Decía que por suerte porque pude asistir a la presentación de estos nuevos temas y abandonar hacia la mitad para catar el sonido de Car Seat Headrest, que atacaban la apertura del escenario principal. Los salvadores del indie rock, o la piedra que ha de seguir a los Strokes en esa línea espaciotemporal, dieron la talla y demostraron que se merecen pasar por aquí en un contexto más de cara a cara, sin los estreses festivaleros que me hicieron retirarme a la primera de cambio para disfrutar del concierto de Rex Orange County en el escenario Pitchfork.
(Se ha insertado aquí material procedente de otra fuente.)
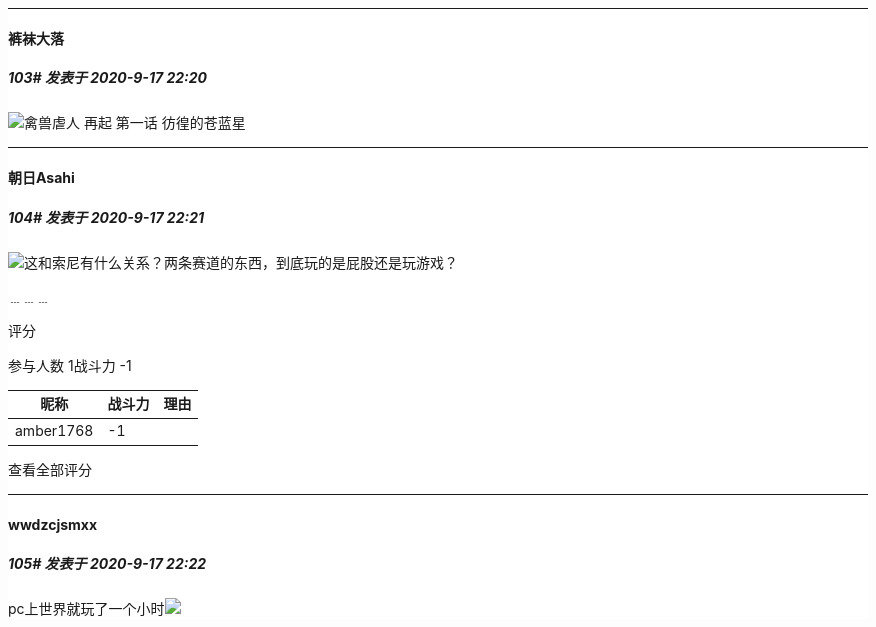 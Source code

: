 





-----

####  裤袜大落  
##### 103#       发表于 2020-9-17 22:20



<img src="https://static.saraba1st.com/image/smiley/face2017/067.png" referrerpolicy="no-referrer">禽兽虐人 再起 
第一话 彷徨的苍蓝星







-----

####  朝日Asahi  
##### 104#       发表于 2020-9-17 22:21



<img src="https://static.saraba1st.com/image/smiley/face2017/067.png" referrerpolicy="no-referrer">这和索尼有什么关系？两条赛道的东西，到底玩的是屁股还是玩游戏？



﹍﹍﹍

评分





 参与人数 1战斗力 -1

|昵称|战斗力|理由|
|----|---|---|
| amber1768|-1||



查看全部评分






-----

####  wwdzcjsmxx  
##### 105#       发表于 2020-9-17 22:22




pc上世界就玩了一个小时<img src="https://static.saraba1st.com/image/smiley/face2017/067.png" referrerpolicy="no-referrer">

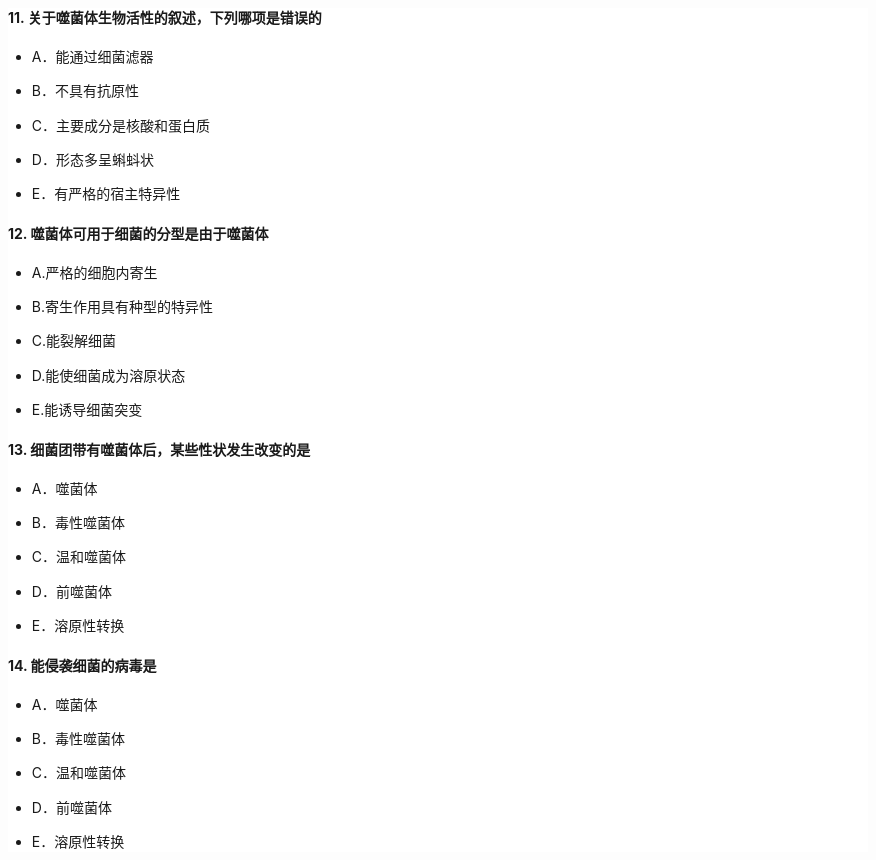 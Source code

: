 





#### 11. 关于噬菌体生物活性的叙述，下列哪项是错误的

* A．能通过细菌滤器

* B．不具有抗原性

* C．主要成分是核酸和蛋白质

* D．形态多呈蝌蚪状

* E．有严格的宿主特异性







#### 12. 噬菌体可用于细菌的分型是由于噬菌体

* A.严格的细胞内寄生

* B.寄生作用具有种型的特异性

* C.能裂解细菌

* D.能使细菌成为溶原状态

* E.能诱导细菌突变







#### 13. 细菌团带有噬菌体后，某些性状发生改变的是

* A．噬菌体

* B．毒性噬菌体

* C．温和噬菌体

* D．前噬菌体

* E．溶原性转换







#### 14. 能侵袭细菌的病毒是

* A．噬菌体

* B．毒性噬菌体

* C．温和噬菌体

* D．前噬菌体

* E．溶原性转换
El joven británico, otra de las promesas confirmadas en este Primavera, empezó fuerte, dando rienda suelta a la faceta más rockera de Appricot Princess con el trayazo ‘Television / So Far’, y a partir de ahí fue embriagándonos con su voz sedosa, como nasal, tierna pero madura. Endulzándonos la tarde con ‘Sunflower’ o con ‘Happiness’, a la guitarra o al piano y siempre bien respaldado por un bajo y una batería bastante resultones, propiciando el karaoke colectivo de ‘Loving Is Easy’, sin duda una de las mejores canciones del año. Solo se pasó de azucarado cuando sacó a su novia a cantar ‘Sycamore Girl’, pero tampoco vamos a culparle de estar enamorado y de querer contagiárnoslo a los demás.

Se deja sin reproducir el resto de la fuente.